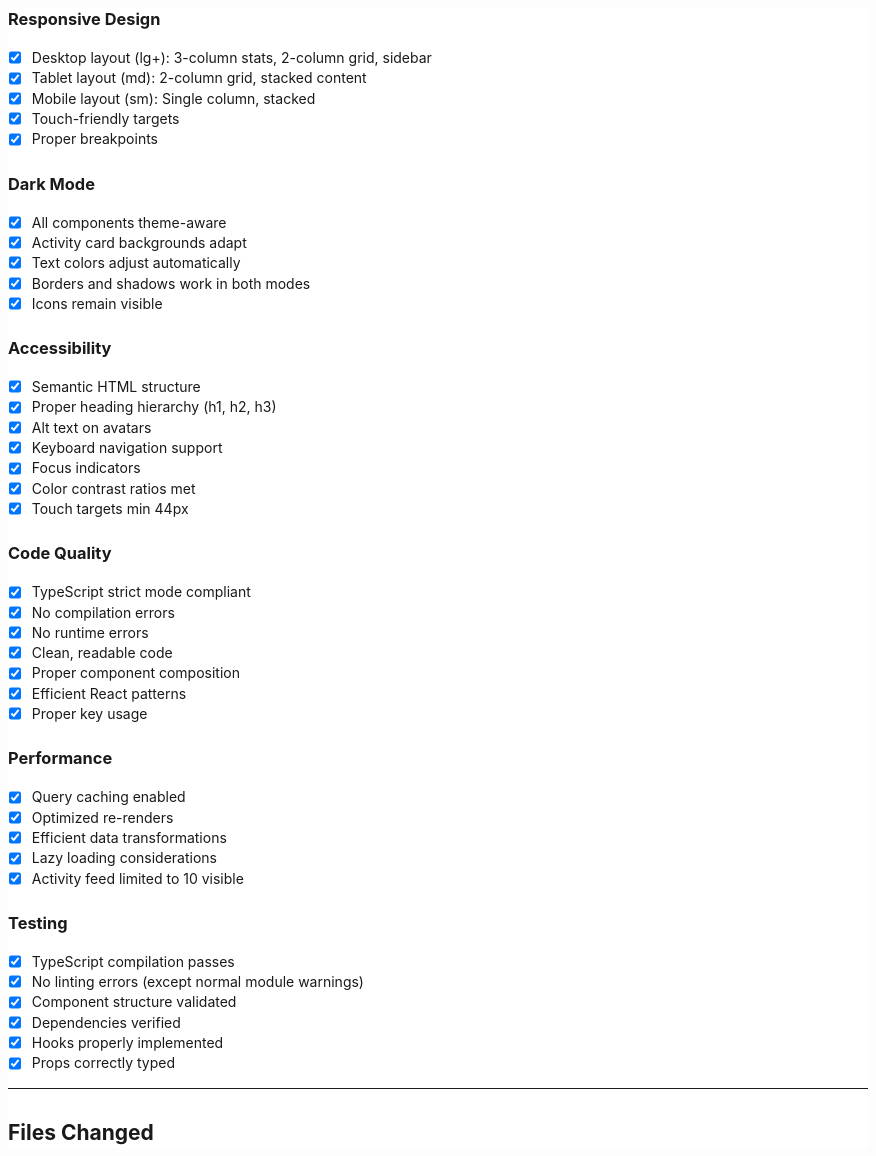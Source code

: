 ### Responsive Design
- [x] Desktop layout (lg+): 3-column stats, 2-column grid, sidebar
- [x] Tablet layout (md): 2-column grid, stacked content
- [x] Mobile layout (sm): Single column, stacked
- [x] Touch-friendly targets
- [x] Proper breakpoints

### Dark Mode
- [x] All components theme-aware
- [x] Activity card backgrounds adapt
- [x] Text colors adjust automatically
- [x] Borders and shadows work in both modes
- [x] Icons remain visible

### Accessibility
- [x] Semantic HTML structure
- [x] Proper heading hierarchy (h1, h2, h3)
- [x] Alt text on avatars
- [x] Keyboard navigation support
- [x] Focus indicators
- [x] Color contrast ratios met
- [x] Touch targets min 44px

### Code Quality
- [x] TypeScript strict mode compliant
- [x] No compilation errors
- [x] No runtime errors
- [x] Clean, readable code
- [x] Proper component composition
- [x] Efficient React patterns
- [x] Proper key usage

### Performance
- [x] Query caching enabled
- [x] Optimized re-renders
- [x] Efficient data transformations
- [x] Lazy loading considerations
- [x] Activity feed limited to 10 visible

### Testing
- [x] TypeScript compilation passes
- [x] No linting errors (except normal module warnings)
- [x] Component structure validated
- [x] Dependencies verified
- [x] Hooks properly implemented
- [x] Props correctly typed

---

## Files Changed
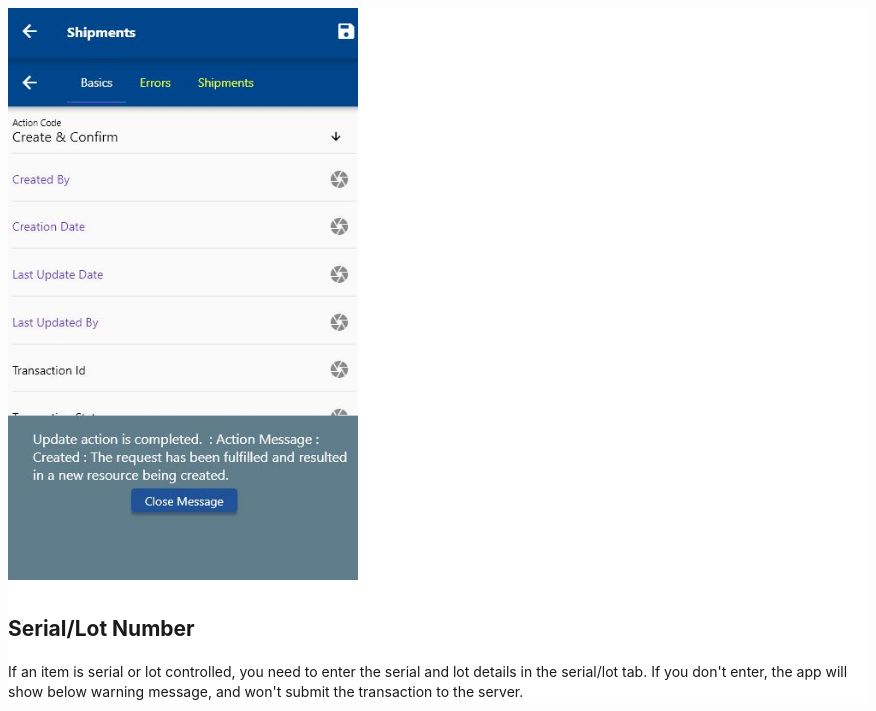 <img src="/images/ScreenShots/transaction/shipments/rikdata_shipment_14.JPG" width="350"/>




## Serial/Lot Number

If an item is serial or lot controlled, you need to enter the serial and lot details in the serial/lot tab. If you don't enter, the app will show below warning message, and won't submit the transaction to the server.

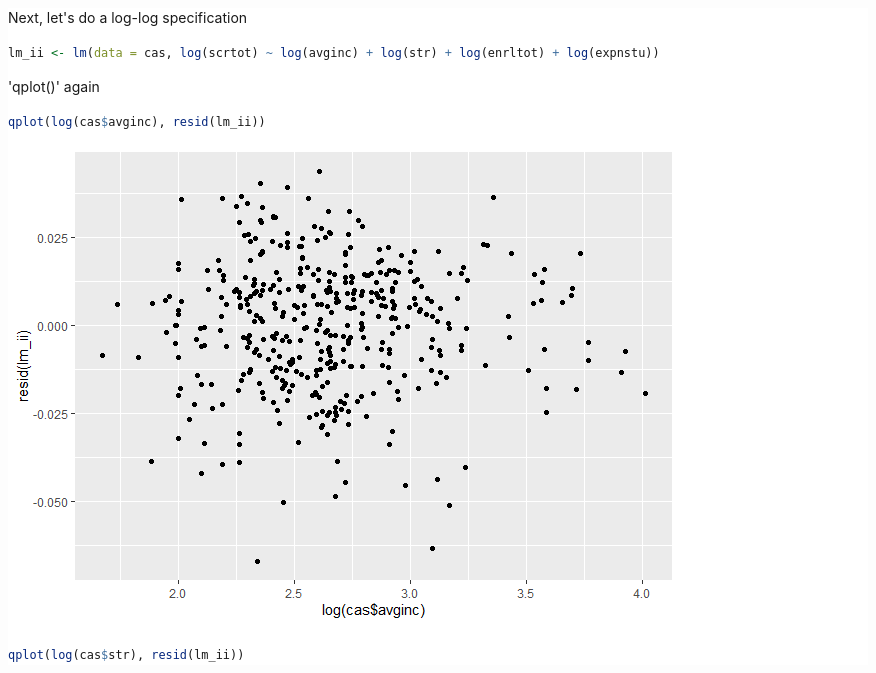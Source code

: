  Next, let's do a log-log specification

```r
lm_ii <- lm(data = cas, log(scrtot) ~ log(avginc) + log(str) + log(enrltot) + log(expnstu))
```

'qplot()' again

```r
qplot(log(cas$avginc), resid(lm_ii))
```

![](lab_03_files/figure-html/unnamed-chunk-22-1.png)

```r
qplot(log(cas$str), resid(lm_ii))
```
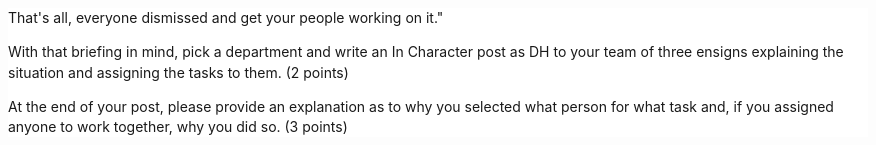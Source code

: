 That's all, everyone dismissed and get your people working on it."

With that briefing in mind, pick a department and write an In Character
post as DH to your team of three ensigns explaining the situation and
assigning the tasks to them. (2 points)

At the end of your post, please provide an explanation as to why you
selected what person for what task and, if you assigned anyone to work
together, why you did so. (3 points)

=-=-=-=-=

> **TASK TO CARRY OUT**
Extract from the data every line where "layout" shows up.

> **RESPONSE TO THE EXERCISE**
- [x] Desktop layout (lg+): 3-column stats, 2-column grid, sidebar
- [x] Tablet layout (md): 2-column grid, stacked content
- [x] Mobile layout (sm): Single column, stacked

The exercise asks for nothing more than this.